* [PROVIDED MATERIAL]:
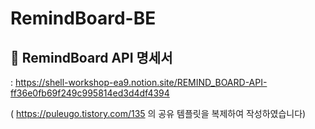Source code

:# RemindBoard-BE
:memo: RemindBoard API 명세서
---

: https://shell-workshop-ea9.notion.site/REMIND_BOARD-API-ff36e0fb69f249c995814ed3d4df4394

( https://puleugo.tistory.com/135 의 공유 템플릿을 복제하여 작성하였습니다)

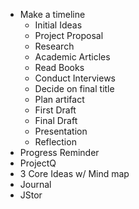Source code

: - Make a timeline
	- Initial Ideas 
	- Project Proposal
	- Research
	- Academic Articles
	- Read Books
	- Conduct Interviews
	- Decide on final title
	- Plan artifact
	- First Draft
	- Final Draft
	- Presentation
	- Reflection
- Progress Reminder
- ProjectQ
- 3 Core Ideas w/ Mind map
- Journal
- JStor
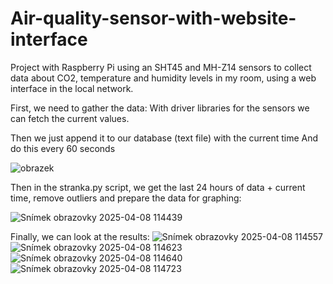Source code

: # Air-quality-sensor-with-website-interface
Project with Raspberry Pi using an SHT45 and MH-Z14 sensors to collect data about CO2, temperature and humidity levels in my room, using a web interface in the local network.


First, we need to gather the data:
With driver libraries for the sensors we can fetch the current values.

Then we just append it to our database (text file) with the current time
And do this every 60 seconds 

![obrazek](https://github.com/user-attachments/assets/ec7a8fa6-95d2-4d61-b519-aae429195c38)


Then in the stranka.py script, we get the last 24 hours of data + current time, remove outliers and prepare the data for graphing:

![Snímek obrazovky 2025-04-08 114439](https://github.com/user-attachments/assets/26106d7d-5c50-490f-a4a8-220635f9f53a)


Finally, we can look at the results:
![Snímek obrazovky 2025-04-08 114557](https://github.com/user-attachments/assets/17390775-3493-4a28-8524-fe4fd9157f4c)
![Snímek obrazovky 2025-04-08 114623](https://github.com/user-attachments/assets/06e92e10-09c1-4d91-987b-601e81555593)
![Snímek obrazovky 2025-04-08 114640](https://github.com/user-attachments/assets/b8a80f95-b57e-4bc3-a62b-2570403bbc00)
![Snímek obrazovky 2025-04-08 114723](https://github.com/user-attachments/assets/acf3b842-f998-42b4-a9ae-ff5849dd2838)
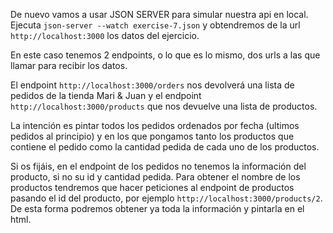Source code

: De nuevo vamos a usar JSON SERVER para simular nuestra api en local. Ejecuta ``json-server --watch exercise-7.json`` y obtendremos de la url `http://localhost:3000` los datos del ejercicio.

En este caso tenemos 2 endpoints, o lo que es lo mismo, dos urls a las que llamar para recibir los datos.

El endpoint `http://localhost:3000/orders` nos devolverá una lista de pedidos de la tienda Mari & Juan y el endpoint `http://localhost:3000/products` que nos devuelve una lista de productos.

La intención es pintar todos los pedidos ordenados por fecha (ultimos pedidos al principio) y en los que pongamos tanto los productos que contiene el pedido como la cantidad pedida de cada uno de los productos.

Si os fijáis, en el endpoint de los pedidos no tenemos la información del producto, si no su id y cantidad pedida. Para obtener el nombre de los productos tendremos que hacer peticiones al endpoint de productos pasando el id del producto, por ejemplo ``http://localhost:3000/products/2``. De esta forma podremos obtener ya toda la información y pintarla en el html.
--
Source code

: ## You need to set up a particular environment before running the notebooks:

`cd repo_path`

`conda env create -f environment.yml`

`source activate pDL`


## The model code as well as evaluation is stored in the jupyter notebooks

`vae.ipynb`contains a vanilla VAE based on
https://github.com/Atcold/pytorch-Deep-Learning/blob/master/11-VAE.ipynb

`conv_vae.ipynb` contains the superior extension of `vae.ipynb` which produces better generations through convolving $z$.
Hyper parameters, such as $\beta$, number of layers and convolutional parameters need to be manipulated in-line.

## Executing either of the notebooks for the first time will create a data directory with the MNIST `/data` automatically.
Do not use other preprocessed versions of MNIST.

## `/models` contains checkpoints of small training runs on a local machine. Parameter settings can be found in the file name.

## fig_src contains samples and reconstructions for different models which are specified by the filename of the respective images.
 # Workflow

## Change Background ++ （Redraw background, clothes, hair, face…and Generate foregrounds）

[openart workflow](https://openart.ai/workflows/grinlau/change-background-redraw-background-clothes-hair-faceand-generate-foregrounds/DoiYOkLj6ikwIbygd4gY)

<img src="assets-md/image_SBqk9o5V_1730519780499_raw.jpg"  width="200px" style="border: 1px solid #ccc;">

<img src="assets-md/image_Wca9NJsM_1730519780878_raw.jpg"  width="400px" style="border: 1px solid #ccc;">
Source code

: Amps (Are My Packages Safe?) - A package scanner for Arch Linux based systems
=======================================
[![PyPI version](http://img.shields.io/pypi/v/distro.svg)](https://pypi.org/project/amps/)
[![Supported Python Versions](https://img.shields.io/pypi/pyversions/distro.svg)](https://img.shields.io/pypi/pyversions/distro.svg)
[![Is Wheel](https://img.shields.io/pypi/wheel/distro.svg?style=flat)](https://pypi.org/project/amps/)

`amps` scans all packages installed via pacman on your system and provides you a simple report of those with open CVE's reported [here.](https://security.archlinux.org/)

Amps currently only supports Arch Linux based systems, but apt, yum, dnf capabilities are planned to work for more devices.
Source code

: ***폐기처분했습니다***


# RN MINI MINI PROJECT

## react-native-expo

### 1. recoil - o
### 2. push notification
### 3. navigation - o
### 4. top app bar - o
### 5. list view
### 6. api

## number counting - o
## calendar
* * *
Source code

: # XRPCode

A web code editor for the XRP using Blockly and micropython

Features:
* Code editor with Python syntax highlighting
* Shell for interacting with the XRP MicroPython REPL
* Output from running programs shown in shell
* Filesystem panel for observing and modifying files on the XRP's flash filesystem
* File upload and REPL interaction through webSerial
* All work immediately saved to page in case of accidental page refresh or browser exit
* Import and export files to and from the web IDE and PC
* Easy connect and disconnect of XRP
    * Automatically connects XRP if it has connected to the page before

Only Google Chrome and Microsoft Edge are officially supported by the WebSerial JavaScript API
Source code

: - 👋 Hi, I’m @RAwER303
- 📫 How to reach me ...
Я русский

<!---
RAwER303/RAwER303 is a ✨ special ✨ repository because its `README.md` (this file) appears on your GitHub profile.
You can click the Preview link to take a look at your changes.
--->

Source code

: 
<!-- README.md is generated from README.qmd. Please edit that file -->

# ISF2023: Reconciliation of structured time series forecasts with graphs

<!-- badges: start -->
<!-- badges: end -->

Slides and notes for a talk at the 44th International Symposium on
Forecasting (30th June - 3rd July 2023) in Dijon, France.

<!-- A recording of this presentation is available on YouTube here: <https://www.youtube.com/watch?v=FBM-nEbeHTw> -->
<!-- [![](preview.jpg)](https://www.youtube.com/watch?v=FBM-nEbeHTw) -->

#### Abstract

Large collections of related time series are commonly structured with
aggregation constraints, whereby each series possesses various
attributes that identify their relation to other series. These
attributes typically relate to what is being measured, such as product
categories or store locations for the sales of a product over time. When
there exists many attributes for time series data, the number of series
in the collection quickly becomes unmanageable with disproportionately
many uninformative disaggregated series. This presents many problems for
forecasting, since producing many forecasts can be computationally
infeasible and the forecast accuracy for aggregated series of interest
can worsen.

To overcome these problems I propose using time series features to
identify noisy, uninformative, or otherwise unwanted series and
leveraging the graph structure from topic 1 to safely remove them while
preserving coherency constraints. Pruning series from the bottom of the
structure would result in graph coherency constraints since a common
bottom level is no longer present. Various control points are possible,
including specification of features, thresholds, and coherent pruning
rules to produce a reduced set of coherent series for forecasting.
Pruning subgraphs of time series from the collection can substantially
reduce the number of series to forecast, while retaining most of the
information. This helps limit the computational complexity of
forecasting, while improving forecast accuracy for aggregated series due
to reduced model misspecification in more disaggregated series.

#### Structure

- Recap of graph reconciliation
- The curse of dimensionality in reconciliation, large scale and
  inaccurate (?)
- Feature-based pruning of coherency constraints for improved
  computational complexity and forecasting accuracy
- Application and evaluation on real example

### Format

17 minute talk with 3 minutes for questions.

* [HOW TO COMPLETE THIS TASK]: Look above for the line with "forecasting, since producing" and the line with "17 minute talk with 3 minutes for questions.". Retype those two lines and every line between them exactly, adding nothing.

* [OUTPUT FOR THIS TASK]:
forecasting, since producing many forecasts can be computationally
infeasible and the forecast accuracy for aggregated series of interest
can worsen.

To overcome these problems I propose using time series features to
identify noisy, uninformative, or otherwise unwanted series and
leveraging the graph structure from topic 1 to safely remove them while
preserving coherency constraints. Pruning series from the bottom of the
structure would result in graph coherency constraints since a common
bottom level is no longer present. Various control points are possible,
including specification of features, thresholds, and coherent pruning
rules to produce a reduced set of coherent series for forecasting.
Pruning subgraphs of time series from the collection can substantially
reduce the number of series to forecast, while retaining most of the
information. This helps limit the computational complexity of
forecasting, while improving forecast accuracy for aggregated series due
to reduced model misspecification in more disaggregated series.

#### Structure

- Recap of graph reconciliation
- The curse of dimensionality in reconciliation, large scale and
  inaccurate (?)
- Feature-based pruning of coherency constraints for improved
  computational complexity and forecasting accuracy
- Application and evaluation on real example

### Format

17 minute talk with 3 minutes for questions.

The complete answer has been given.